Richards and I sat down ahead of CinemaCon for a Vue status update as well as a discussion on the issues above and other concerns facing the industry — like Brexit which the UK-based Canadian native calls “a disaster” — and what he sees as a leveling of the playing field ahead for indies as virtual print fees (VPFs) fall away. The result, he says, will be “more cost effective for independent filmmakers to get movies on our screens.”

DEADLINE: What has been the result of your BAFTA open letter?
TIM RICHARDS: I’m a huge fan of BAFTA’s… I’ve been a member for 25 years. I think they have taken the BAFTA Awards to the second biggest award festival after the Oscars. But we’ll call it a little speed bump along the way because I think that they lost track with Roma and we’ve already sat down with them now and had some very, very constructive discussions; and they’re listening. I think they’re going to do the right thing.

DEADLINE: So what’s the next step?
RICHARDS: This is true globally, and it’s true historically as well, that there have always been awards for the creative community for everything — video games, short films and made for TV films and for feature films. Roma didn’t qualify, in my view, for BAFTA. It kind of got in through the back door for the Oscars, but I don’t think it should have qualified for the Oscars either. This is nothing to do with the film, which is an incredible film by an amazing director.
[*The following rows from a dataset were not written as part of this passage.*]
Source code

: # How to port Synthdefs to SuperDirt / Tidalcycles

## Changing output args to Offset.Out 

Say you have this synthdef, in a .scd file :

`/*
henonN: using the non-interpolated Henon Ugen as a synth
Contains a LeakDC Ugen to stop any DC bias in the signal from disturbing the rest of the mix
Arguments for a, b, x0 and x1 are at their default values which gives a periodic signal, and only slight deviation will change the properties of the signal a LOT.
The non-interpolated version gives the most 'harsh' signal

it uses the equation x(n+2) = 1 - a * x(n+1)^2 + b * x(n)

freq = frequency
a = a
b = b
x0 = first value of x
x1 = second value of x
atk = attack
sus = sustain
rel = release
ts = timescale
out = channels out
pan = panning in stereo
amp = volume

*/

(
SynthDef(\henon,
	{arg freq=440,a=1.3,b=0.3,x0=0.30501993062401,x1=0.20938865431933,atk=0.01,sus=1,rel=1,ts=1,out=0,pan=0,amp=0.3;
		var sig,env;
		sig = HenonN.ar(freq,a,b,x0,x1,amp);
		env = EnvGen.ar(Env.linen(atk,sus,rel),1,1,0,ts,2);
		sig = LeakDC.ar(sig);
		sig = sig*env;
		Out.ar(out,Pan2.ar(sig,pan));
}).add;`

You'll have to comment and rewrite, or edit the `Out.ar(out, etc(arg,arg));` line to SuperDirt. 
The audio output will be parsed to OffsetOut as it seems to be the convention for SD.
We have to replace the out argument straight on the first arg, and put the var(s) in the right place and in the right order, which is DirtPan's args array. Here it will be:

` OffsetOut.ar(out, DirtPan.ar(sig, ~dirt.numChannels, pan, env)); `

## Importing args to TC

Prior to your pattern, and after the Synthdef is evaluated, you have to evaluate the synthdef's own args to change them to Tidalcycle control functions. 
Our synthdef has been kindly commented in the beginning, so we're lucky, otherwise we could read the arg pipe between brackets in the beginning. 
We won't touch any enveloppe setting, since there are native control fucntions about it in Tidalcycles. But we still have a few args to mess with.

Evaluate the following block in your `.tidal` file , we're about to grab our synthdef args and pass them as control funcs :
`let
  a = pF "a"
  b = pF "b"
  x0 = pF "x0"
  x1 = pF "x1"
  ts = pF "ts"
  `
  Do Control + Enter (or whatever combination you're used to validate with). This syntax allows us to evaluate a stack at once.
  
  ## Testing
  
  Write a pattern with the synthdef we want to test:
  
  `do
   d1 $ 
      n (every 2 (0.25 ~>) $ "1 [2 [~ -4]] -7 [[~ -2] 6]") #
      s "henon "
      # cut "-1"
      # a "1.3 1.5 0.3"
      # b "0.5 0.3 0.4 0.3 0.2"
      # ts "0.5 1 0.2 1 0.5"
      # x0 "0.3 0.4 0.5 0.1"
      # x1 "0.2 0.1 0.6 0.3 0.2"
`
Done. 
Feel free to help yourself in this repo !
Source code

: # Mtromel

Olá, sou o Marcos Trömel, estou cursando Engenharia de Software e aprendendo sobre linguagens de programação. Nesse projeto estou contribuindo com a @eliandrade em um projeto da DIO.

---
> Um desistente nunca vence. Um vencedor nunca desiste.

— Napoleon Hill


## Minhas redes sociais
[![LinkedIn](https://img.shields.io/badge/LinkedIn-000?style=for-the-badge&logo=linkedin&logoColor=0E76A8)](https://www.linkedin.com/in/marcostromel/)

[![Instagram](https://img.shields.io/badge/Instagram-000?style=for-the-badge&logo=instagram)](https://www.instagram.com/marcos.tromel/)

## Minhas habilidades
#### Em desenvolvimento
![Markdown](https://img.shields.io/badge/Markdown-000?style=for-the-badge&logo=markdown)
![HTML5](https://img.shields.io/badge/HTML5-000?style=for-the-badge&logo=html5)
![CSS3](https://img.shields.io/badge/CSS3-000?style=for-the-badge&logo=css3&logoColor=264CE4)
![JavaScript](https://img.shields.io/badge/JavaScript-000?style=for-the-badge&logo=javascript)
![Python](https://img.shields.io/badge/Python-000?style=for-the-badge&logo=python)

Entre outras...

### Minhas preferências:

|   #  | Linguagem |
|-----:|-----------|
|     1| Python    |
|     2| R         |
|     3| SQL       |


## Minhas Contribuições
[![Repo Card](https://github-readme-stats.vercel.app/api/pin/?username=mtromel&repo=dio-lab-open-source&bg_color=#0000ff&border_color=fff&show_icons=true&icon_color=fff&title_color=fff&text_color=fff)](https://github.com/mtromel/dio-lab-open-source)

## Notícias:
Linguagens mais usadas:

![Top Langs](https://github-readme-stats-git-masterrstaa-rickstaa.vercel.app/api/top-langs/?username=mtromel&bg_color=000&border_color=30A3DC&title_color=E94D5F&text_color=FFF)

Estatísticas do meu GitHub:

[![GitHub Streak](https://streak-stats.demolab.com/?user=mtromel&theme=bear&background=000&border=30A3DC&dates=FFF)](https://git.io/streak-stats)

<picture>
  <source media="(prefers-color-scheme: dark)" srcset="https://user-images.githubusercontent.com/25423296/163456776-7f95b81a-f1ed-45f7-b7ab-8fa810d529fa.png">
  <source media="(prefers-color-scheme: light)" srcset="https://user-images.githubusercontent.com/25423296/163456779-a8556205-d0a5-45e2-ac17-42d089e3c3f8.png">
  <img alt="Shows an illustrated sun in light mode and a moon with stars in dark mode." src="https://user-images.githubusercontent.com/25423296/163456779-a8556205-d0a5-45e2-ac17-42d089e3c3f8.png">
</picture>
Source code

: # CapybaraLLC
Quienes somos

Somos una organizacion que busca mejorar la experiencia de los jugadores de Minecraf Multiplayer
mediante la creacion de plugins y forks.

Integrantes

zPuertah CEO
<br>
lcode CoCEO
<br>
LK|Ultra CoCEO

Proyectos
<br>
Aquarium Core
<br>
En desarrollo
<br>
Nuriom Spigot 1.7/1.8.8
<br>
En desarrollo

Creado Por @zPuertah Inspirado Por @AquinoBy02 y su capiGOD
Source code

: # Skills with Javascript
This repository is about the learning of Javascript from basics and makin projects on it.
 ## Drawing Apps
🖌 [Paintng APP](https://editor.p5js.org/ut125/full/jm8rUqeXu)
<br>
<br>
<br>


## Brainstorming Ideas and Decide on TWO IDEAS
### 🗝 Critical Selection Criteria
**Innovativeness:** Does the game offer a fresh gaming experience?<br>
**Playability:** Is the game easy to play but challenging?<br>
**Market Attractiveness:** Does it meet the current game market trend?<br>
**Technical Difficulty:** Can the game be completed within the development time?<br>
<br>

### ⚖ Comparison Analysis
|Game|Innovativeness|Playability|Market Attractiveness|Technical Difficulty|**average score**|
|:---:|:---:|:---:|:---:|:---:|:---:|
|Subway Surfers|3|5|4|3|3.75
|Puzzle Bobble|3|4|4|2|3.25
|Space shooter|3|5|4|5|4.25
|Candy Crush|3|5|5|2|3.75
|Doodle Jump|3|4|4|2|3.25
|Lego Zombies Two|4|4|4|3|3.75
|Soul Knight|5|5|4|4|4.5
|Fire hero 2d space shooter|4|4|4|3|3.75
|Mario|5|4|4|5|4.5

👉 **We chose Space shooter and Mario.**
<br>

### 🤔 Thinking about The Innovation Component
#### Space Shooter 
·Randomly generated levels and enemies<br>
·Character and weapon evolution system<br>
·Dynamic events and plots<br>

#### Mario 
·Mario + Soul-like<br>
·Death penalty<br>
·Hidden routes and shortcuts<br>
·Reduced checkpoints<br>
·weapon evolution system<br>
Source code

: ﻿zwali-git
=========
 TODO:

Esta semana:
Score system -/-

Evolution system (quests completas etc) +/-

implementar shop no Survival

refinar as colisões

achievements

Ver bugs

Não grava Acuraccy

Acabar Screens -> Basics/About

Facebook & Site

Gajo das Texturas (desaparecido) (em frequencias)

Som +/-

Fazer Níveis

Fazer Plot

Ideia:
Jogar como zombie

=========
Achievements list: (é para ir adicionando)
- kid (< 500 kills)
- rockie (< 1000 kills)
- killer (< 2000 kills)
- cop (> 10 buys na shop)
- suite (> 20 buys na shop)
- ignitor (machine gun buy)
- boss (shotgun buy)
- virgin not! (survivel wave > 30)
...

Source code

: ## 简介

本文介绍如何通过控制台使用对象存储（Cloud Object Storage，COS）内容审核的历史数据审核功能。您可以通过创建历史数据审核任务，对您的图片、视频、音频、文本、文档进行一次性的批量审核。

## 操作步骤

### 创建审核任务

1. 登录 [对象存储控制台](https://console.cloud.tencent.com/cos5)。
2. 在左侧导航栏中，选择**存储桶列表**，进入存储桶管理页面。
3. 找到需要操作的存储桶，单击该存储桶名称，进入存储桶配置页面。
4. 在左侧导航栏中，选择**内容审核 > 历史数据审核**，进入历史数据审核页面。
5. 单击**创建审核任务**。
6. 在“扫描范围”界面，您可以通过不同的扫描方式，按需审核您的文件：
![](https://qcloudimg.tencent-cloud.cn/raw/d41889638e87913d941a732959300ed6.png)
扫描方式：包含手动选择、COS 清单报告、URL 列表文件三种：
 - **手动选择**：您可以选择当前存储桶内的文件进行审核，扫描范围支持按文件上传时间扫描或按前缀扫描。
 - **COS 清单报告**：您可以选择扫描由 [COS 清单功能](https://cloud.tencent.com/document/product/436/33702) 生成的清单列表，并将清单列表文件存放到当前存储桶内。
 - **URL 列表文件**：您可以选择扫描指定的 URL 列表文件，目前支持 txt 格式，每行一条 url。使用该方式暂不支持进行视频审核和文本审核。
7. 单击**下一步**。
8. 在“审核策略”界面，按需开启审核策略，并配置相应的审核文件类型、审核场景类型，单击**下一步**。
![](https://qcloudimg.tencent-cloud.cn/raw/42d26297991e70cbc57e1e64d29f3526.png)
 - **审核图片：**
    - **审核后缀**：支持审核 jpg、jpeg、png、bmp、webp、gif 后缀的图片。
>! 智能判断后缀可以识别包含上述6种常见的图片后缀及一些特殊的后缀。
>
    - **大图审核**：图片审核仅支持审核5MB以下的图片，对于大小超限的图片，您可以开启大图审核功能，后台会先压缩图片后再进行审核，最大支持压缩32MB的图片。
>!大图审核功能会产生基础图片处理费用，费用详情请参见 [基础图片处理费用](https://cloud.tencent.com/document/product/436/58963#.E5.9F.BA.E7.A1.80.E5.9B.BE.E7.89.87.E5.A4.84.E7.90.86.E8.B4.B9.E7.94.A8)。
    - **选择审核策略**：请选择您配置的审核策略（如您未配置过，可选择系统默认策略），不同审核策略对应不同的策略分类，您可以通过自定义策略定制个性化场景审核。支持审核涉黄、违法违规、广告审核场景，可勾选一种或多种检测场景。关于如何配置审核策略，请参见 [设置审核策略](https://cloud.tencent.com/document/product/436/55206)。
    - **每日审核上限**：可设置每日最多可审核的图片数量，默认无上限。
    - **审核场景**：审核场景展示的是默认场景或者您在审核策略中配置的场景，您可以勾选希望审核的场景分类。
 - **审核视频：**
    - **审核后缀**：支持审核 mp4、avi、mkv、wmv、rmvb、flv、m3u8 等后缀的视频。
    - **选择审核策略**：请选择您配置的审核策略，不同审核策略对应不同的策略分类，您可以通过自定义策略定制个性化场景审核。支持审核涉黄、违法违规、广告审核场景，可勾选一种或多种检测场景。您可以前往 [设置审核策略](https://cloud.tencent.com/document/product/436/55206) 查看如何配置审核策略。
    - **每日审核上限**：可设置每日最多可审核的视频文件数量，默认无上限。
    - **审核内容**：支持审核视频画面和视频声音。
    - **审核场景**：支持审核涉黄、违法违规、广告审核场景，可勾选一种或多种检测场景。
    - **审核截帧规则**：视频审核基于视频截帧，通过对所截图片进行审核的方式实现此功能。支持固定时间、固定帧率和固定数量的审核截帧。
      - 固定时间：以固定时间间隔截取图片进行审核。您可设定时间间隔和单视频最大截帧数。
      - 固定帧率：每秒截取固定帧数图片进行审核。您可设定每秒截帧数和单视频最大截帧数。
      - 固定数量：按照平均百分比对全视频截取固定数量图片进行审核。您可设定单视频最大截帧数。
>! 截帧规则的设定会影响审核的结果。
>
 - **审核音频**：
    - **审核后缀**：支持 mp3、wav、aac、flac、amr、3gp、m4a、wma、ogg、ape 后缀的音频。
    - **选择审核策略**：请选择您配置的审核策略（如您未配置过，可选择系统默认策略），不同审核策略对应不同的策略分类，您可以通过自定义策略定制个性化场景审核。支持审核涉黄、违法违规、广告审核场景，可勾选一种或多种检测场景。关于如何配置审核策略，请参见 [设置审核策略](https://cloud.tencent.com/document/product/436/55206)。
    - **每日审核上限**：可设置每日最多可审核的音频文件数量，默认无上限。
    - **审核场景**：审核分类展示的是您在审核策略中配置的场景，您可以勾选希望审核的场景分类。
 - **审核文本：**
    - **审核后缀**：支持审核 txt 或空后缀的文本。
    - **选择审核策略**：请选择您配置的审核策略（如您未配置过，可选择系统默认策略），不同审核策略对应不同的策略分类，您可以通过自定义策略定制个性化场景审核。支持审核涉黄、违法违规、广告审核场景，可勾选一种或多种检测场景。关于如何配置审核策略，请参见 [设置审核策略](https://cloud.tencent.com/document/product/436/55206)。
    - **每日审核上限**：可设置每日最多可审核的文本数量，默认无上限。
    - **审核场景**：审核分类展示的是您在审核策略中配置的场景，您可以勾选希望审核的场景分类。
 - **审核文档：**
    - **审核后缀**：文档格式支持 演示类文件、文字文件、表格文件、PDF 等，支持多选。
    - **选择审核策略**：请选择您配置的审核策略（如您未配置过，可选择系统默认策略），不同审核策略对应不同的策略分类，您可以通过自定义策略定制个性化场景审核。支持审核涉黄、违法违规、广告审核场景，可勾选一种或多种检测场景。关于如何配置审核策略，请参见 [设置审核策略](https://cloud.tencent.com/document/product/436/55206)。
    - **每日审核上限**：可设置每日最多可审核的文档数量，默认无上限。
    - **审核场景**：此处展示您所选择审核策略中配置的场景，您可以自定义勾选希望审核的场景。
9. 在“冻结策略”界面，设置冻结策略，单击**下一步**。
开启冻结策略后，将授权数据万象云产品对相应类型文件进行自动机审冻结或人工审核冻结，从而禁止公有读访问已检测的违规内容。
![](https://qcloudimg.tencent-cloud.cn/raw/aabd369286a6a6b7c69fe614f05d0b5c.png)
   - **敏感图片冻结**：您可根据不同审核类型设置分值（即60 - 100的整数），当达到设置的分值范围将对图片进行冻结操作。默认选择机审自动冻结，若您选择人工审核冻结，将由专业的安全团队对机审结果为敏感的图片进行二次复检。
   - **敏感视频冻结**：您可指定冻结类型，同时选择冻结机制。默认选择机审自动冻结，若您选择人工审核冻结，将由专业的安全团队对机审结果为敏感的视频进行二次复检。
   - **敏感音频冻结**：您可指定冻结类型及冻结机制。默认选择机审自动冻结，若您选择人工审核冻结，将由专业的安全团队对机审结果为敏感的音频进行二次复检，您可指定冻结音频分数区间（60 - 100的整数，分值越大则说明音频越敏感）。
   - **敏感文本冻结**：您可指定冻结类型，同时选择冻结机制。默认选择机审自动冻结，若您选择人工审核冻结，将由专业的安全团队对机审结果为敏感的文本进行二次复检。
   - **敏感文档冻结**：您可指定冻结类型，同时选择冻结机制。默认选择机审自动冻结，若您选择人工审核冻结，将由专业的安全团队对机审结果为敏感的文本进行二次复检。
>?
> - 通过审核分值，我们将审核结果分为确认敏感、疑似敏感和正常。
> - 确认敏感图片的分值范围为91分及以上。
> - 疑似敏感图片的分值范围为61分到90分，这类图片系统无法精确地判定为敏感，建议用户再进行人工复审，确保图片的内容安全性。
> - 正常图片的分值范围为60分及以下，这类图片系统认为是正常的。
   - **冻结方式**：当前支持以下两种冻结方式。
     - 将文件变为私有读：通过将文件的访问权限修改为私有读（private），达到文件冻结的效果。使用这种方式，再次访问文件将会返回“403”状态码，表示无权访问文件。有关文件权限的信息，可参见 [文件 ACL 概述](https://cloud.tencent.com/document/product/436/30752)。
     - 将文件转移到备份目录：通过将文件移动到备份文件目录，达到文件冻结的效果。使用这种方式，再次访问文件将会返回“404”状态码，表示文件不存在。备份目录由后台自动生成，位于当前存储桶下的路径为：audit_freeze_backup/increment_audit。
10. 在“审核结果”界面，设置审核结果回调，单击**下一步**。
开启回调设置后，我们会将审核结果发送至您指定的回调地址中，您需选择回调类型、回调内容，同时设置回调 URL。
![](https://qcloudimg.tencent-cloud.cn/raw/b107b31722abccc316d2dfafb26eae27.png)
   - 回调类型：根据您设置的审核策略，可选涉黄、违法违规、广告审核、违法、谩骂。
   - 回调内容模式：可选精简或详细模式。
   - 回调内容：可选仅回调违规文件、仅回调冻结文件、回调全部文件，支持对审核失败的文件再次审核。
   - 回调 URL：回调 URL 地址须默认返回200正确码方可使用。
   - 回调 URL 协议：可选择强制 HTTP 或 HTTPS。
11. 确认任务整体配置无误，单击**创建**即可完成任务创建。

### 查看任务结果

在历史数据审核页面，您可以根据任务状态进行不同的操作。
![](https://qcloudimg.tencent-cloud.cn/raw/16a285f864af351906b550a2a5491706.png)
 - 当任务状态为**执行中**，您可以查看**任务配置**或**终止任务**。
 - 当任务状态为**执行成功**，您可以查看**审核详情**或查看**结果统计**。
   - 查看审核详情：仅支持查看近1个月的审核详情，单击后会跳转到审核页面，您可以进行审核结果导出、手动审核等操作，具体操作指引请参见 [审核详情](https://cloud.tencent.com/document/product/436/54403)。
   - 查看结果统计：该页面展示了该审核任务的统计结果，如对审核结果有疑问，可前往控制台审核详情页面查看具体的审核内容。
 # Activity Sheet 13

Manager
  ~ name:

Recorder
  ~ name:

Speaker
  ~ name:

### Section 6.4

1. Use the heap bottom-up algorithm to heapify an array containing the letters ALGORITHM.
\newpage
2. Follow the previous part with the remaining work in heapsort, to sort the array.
The practicalities of it are “Where do you draw the line?” I mean, if you open it up completely, is a brilliant piece of content that was filmed on an iPhone that’s five-minutes long going to qualify? That’s why film festivals and awards festivals have put definitions around the awards on what the award is actually for — and in the case of a feature film, that is an award for a movie that had a wide release and was actually played for a period time. That’s the definition of a movie. If you look at what happened, certainly in the UK with Roma, it represented .5% of screens and it got a very short release.

As I said in my letter, certainly by BAFTA rules, if a movie is released theatrically solely for the purpose of gaining an award, then it’s disqualified. Netflix were on the record with saying they were doing that. But the thing is and really, truly this is not a war against Netflix, I just wish that we could sit down with Netflix. They like to be a disruptor and I don’t think that they are a disruptor because there’s nothing to disrupt because nothing’s broken. When you have a record breaking year in the U.S. and the UK, it proves once again the resiliency of the theatrical business model.

DEADLINE: In terms of the UK technical release, or qualifying run, it’s a bit different there regarding BAFTA versus AMPAS rules, no?
RICHARDS: It is very different in terms of the qualification for it. I think that certainly the Academy, on the back of everything that Spielberg and others are doing, are going to be having a hard look. This isn’t unique to the Academy or BAFTA, this is a kind of an existentialist discussion on “What is a movie?”

It comes back to no director or producer or actor or actress grows up dreaming of making a movie for an iPad. You know? They want their movies seen on a big screen by a lot of people laughing or crying or being scared together collectively… They want to sit in the back of the cinema and hear people laughing their guts out or screaming in terror. That’s what they aspire for and that’s what they’re after. And that’s why for Netflix, until they kind of get that, they’re going to continuously get leftovers.

DEADLINE: Do you think that streaming in general has collapsed certain genres?
RICHARDS: There’s a few game changers that are happening as we speak and one of them is that thet VPFs that were put in place somewhere between 8-12 years ago are all falling away. So there’s going to be, for the very first time, a level playing field where independent filmmakers are going to get the benefit of not having to distribute a print and being able to do it either though hard drive or download. So for the very first time, they are going to be able to get that cost benefit and that is not to be underestimated. That is potentially huge for them.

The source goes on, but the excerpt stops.